» PROBLEM DETAILS:
Please reproduce all of the data exactly as it appears, but skip the pictures.

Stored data
···
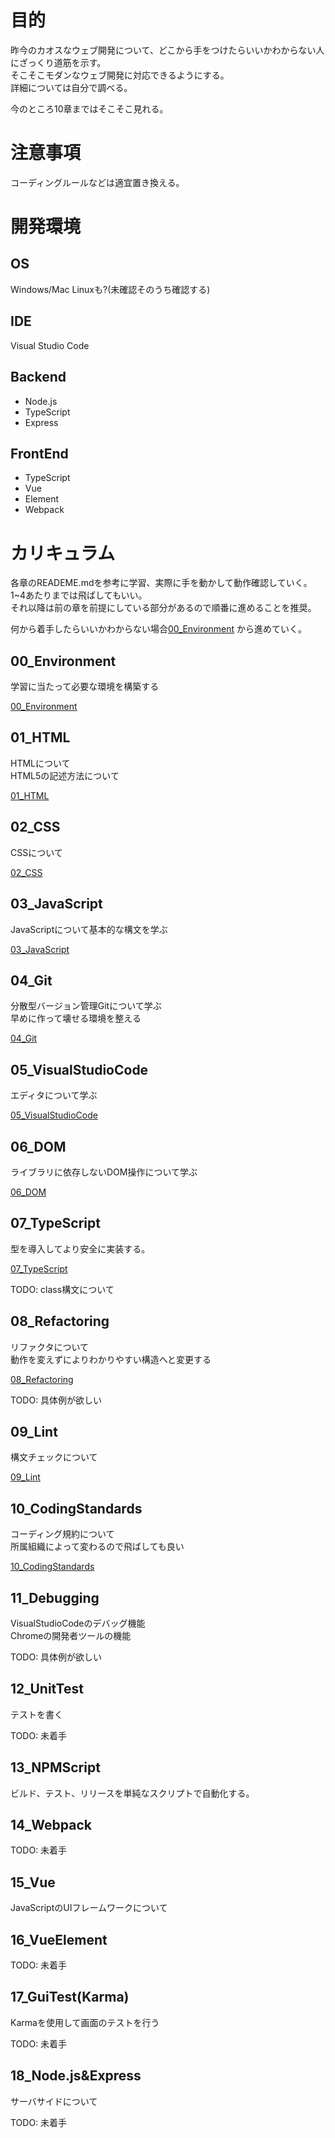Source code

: 
# 目的
昨今のカオスなウェブ開発について、どこから手をつけたらいいかわからない人にざっくり道筋を示す。  
そこそこモダンなウェブ開発に対応できるようにする。  
詳細については自分で調べる。  

今のところ10章まではそこそこ見れる。

# 注意事項
コーディングルールなどは適宜置き換える。

# 開発環境

## OS
Windows/Mac
Linuxも?(未確認そのうち確認する)

## IDE
Visual Studio Code


## Backend
- Node.js
- TypeScript
- Express

## FrontEnd
- TypeScript
- Vue
- Element
- Webpack

# カリキュラム
各章のREADEME.mdを参考に学習、実際に手を動かして動作確認していく。  
1~4あたりまでは飛ばしてもいい。  
それ以降は前の章を前提にしている部分があるので順番に進めることを推奨。  

何から着手したらいいかわからない場合[00_Environment](00_Environment/README.md) から進めていく。

## 00_Environment
学習に当たって必要な環境を構築する  

[00_Environment](00_Environment/README.md)

## 01_HTML
HTMLについて  
HTML5の記述方法について  

[01_HTML](01_HTML/README.md)

## 02_CSS
CSSについて  

[02_CSS](02_CSS/README.md)

## 03_JavaScript
JavaScriptについて基本的な構文を学ぶ  

[03_JavaScript](03_JavaScript/README.md)

## 04_Git
分散型バージョン管理Gitについて学ぶ  
早めに作って壊せる環境を整える

[04_Git](04_Git/README.md)

## 05_VisualStudioCode
エディタについて学ぶ  

[05_VisualStudioCode](05_VisualStudioCode/README.md)

## 06_DOM
ライブラリに依存しないDOM操作について学ぶ  

[06_DOM](06_DOM/README.md)

## 07_TypeScript
型を導入してより安全に実装する。  

[07_TypeScript](07_TypeScript/README.md)  

TODO: class構文について  

## 08_Refactoring
リファクタについて  
動作を変えずによりわかりやすい構造へと変更する  

[08_Refactoring](08_Refactoring/README.md)  

TODO: 具体例が欲しい  

## 09_Lint
構文チェックについて  

[09_Lint](09_Lint/README.md)  

## 10_CodingStandards
コーディング規約について  
所属組織によって変わるので飛ばしても良い  

[10_CodingStandards](10_CodingStandards/README.md)  

## 11_Debugging
VisualStudioCodeのデバッグ機能  
Chromeの開発者ツールの機能  

TODO: 具体例が欲しい  

## 12_UnitTest
テストを書く  

TODO: 未着手

## 13_NPMScript
ビルド、テスト、リリースを単純なスクリプトで自動化する。  

## 14_Webpack

TODO: 未着手

## 15_Vue
JavaScriptのUIフレームワークについて

## 16_VueElement

TODO: 未着手

## 17_GuiTest(Karma)
Karmaを使用して画面のテストを行う

TODO: 未着手

## 18_Node.js&Express
サーバサイドについて

TODO: 未着手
···
» TASK RESPONSE:
Source code

: 
# 目的
昨今のカオスなウェブ開発について、どこから手をつけたらいいかわからない人にざっくり道筋を示す。  
そこそこモダンなウェブ開発に対応できるようにする。  
詳細については自分で調べる。  

今のところ10章まではそこそこ見れる。

# 注意事項
コーディングルールなどは適宜置き換える。

# 開発環境

## OS
Windows/Mac
Linuxも?(未確認そのうち確認する)

## IDE
Visual Studio Code


## Backend
- Node.js
- TypeScript
- Express

## FrontEnd
- TypeScript
- Vue
- Element
- Webpack

# カリキュラム
各章のREADEME.mdを参考に学習、実際に手を動かして動作確認していく。  
1~4あたりまでは飛ばしてもいい。  
それ以降は前の章を前提にしている部分があるので順番に進めることを推奨。  

何から着手したらいいかわからない場合[00_Environment](00_Environment/README.md) から進めていく。

## 00_Environment
学習に当たって必要な環境を構築する  

[00_Environment](00_Environment/README.md)

## 01_HTML
HTMLについて  
HTML5の記述方法について  

[01_HTML](01_HTML/README.md)

## 02_CSS
CSSについて  

[02_CSS](02_CSS/README.md)

## 03_JavaScript
JavaScriptについて基本的な構文を学ぶ  

[03_JavaScript](03_JavaScript/README.md)

## 04_Git
分散型バージョン管理Gitについて学ぶ  
早めに作って壊せる環境を整える

[04_Git](04_Git/README.md)

## 05_VisualStudioCode
エディタについて学ぶ  

[05_VisualStudioCode](05_VisualStudioCode/README.md)

## 06_DOM
ライブラリに依存しないDOM操作について学ぶ  

[06_DOM](06_DOM/README.md)

## 07_TypeScript
型を導入してより安全に実装する。  

[07_TypeScript](07_TypeScript/README.md)  

TODO: class構文について  

## 08_Refactoring
リファクタについて  
動作を変えずによりわかりやすい構造へと変更する  

[08_Refactoring](08_Refactoring/README.md)  

TODO: 具体例が欲しい  

## 09_Lint
構文チェックについて  

[09_Lint](09_Lint/README.md)  

## 10_CodingStandards
コーディング規約について  
所属組織によって変わるので飛ばしても良い  

[10_CodingStandards](10_CodingStandards/README.md)  

## 11_Debugging
VisualStudioCodeのデバッグ機能  
Chromeの開発者ツールの機能  

TODO: 具体例が欲しい  

## 12_UnitTest
テストを書く  

TODO: 未着手

## 13_NPMScript
ビルド、テスト、リリースを単純なスクリプトで自動化する。  

## 14_Webpack

TODO: 未着手

## 15_Vue
JavaScriptのUIフレームワークについて

## 16_VueElement

TODO: 未着手

## 17_GuiTest(Karma)
Karmaを使用して画面のテストを行う

TODO: 未着手

## 18_Node.js&Express
サーバサイドについて

TODO: 未着手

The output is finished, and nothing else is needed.